-- Opening Marker --
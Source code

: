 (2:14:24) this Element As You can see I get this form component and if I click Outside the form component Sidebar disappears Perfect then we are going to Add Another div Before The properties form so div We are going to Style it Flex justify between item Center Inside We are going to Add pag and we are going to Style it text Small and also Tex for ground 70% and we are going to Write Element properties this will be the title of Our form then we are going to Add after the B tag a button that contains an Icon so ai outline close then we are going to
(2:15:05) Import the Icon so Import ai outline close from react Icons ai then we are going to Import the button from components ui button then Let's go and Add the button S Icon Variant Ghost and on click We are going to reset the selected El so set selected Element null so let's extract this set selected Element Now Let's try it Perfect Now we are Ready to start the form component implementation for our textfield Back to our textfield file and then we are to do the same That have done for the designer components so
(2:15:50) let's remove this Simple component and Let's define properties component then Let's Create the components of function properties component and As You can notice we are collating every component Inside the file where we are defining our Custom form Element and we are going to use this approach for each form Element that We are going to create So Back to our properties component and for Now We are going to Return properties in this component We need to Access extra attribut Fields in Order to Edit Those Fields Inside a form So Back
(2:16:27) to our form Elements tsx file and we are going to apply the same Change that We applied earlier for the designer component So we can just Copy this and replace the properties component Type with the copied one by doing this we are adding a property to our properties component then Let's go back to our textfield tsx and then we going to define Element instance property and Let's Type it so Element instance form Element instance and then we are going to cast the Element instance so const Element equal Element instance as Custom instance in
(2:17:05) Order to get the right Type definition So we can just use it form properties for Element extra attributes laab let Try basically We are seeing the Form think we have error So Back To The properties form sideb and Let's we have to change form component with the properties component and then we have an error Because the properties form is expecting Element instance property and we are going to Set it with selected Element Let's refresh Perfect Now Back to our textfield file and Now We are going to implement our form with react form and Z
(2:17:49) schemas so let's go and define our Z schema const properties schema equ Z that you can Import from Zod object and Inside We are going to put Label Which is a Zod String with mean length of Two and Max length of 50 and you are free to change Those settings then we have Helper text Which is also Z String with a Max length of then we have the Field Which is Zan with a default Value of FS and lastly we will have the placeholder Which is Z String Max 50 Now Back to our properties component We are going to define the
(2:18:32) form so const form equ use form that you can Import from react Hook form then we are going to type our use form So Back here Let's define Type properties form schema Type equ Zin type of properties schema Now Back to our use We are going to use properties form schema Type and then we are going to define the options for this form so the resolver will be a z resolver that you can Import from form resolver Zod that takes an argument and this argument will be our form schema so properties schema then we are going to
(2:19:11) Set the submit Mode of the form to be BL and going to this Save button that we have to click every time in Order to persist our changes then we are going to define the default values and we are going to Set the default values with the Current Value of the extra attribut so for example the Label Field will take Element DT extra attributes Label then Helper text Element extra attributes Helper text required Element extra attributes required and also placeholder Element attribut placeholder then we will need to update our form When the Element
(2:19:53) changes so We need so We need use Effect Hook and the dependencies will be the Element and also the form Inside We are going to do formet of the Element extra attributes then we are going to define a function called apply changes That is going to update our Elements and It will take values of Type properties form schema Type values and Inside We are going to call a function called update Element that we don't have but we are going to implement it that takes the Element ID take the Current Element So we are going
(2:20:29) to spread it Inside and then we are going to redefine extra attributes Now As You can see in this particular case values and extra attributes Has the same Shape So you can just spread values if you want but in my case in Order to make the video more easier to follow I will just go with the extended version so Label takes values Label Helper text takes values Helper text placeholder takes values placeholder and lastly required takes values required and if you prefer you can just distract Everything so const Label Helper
-- Closing Marker --
-- Opening Marker --
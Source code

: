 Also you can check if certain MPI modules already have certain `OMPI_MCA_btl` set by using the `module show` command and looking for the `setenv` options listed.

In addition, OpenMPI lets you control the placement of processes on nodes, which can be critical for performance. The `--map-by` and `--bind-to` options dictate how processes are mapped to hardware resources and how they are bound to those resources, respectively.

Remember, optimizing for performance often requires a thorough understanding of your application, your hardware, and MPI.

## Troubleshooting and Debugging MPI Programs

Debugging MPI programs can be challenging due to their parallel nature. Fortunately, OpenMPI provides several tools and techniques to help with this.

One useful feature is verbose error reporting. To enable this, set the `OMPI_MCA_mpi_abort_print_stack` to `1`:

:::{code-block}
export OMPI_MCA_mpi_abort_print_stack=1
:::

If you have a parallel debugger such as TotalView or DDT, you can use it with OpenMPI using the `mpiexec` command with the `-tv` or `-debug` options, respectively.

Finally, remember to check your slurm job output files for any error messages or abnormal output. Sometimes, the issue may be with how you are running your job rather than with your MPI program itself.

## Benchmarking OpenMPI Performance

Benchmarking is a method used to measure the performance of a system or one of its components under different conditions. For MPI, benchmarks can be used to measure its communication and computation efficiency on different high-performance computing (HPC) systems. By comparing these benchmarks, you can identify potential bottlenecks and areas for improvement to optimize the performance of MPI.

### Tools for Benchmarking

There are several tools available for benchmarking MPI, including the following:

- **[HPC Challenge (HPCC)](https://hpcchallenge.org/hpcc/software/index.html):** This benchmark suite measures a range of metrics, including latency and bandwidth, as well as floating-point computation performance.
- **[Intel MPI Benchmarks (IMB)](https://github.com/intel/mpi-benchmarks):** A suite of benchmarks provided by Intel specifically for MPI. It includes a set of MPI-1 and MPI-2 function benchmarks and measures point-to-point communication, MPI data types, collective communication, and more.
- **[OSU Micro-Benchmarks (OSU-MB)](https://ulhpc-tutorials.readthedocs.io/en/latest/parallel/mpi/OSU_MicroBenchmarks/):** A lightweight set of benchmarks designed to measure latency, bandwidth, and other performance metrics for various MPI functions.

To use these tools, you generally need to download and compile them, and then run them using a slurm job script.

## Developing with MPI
-- Closing Marker --
#### Your assignment:
State the number of lines above that contain "Debugging". Write nothing besides it.

#### Result of the task:
2